Safety is the most important factor
If there is one takeaway for the cruise industry from 2020, it will be that safety is of utmost importance. There have been diseases that have struck the industry in the past – most notably norovirus. But there has never been anything on the level of the coronavirus. We are still learning a lot about how to make ships safer, but there has already been a huge number of innovations introduced. Touchless technology, air purification, quarantine spaces, and more are all being used to increase the safety of travelers. These changes will be key to a return to operations this year, but they will also increase general safety in the future. This will undoubtedly increase guest confidence going forward.
The digital market can’t be ignored
When the pandemic first began, cruise lines around the world scrambled to find new ways to stay in business. This led to a focus on digital cruise experiences. In hindsight, this is the type of thing that should have happened long ago that was forced into existence by the pandemic. These digital cruise hubs allowed travelers that were stuck at home to educate themselves and get a taste of the cruise experience. They also increased brand loyalty, something that was quite helpful. We’d like to see cruise lines focusing more and more on digital experiences even after cruising makes a full return. We have the technology to make these experiences really worthwhile. Plus, a larger market is always a good thing.

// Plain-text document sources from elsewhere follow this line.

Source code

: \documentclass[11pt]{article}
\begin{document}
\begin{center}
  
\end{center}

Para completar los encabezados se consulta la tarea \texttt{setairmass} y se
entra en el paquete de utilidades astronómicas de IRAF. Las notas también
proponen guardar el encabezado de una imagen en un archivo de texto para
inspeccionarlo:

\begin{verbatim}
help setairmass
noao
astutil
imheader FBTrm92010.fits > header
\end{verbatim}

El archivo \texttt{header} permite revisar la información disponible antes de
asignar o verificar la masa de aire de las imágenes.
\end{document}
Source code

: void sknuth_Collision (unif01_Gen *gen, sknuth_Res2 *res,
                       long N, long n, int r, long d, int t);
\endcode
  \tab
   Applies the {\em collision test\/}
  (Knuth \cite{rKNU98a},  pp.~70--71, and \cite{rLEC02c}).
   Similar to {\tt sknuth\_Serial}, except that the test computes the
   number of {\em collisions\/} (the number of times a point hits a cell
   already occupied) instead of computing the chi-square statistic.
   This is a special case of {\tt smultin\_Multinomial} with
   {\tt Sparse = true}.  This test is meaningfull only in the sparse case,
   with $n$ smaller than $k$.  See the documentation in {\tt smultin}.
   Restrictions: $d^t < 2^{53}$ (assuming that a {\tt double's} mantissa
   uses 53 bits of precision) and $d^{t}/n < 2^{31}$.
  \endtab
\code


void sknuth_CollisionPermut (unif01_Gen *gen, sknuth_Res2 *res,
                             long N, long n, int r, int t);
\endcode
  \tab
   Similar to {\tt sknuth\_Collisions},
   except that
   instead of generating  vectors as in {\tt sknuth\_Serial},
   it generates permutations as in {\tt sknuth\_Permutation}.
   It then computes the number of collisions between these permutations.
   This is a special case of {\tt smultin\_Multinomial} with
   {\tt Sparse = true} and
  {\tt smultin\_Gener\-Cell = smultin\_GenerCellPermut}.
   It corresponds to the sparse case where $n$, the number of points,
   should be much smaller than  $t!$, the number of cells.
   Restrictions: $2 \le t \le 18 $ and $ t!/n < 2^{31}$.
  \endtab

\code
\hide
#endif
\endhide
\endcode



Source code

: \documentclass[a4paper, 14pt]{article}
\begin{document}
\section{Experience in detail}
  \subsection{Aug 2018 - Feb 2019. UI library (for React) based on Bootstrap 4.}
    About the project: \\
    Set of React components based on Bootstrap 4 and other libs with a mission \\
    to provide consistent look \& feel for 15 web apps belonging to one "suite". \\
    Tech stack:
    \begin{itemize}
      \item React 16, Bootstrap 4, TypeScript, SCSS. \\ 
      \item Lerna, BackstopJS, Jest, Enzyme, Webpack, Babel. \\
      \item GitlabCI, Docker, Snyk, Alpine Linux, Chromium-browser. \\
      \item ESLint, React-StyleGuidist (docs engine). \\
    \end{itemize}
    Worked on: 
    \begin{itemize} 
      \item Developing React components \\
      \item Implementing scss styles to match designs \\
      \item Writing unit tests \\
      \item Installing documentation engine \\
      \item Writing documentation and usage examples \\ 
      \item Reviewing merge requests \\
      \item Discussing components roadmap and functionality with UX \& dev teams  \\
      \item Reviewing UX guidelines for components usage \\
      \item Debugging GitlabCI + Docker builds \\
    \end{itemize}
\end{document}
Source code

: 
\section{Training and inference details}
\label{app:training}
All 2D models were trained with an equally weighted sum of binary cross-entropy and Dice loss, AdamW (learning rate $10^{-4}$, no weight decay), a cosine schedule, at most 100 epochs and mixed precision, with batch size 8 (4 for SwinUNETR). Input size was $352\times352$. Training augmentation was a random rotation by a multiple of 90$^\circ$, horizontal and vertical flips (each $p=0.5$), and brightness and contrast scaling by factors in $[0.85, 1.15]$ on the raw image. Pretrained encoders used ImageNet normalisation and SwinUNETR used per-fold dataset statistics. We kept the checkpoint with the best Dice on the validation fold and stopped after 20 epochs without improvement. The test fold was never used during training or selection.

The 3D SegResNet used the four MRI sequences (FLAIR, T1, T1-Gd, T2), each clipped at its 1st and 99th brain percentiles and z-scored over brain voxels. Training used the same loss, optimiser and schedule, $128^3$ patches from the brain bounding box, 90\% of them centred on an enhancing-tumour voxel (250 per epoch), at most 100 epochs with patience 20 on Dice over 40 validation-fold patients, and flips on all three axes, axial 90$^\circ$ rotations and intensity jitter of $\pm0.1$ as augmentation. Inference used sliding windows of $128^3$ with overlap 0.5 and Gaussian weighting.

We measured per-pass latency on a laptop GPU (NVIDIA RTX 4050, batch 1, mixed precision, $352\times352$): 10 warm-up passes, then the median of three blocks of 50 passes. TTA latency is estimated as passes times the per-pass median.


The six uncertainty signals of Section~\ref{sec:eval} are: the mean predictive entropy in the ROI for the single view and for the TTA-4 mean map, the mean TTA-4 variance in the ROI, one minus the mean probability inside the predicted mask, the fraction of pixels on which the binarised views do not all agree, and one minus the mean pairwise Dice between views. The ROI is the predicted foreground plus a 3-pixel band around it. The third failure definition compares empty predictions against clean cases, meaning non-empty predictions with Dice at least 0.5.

The cruise industry is strong
Throughout the pandemic, there have certainly been moments when the future of the industry was called into question. However, it has been long enough without regular cruises that we feel confident in saying that the cruise industry has really proven itself. New ships are still being built, new itineraries are being planned, and (most importantly) people are still booking cruises. 2020 was a tragedy, but it also proved that the cruise industry can survive any challenge that is thrown at it.
We learned a lot in 2020, and we can only imagine what kinds of lessons 2021 will bring. But with a vaccine being distributed now and a return to cruising possible, we think that things will be back to normal soon enough.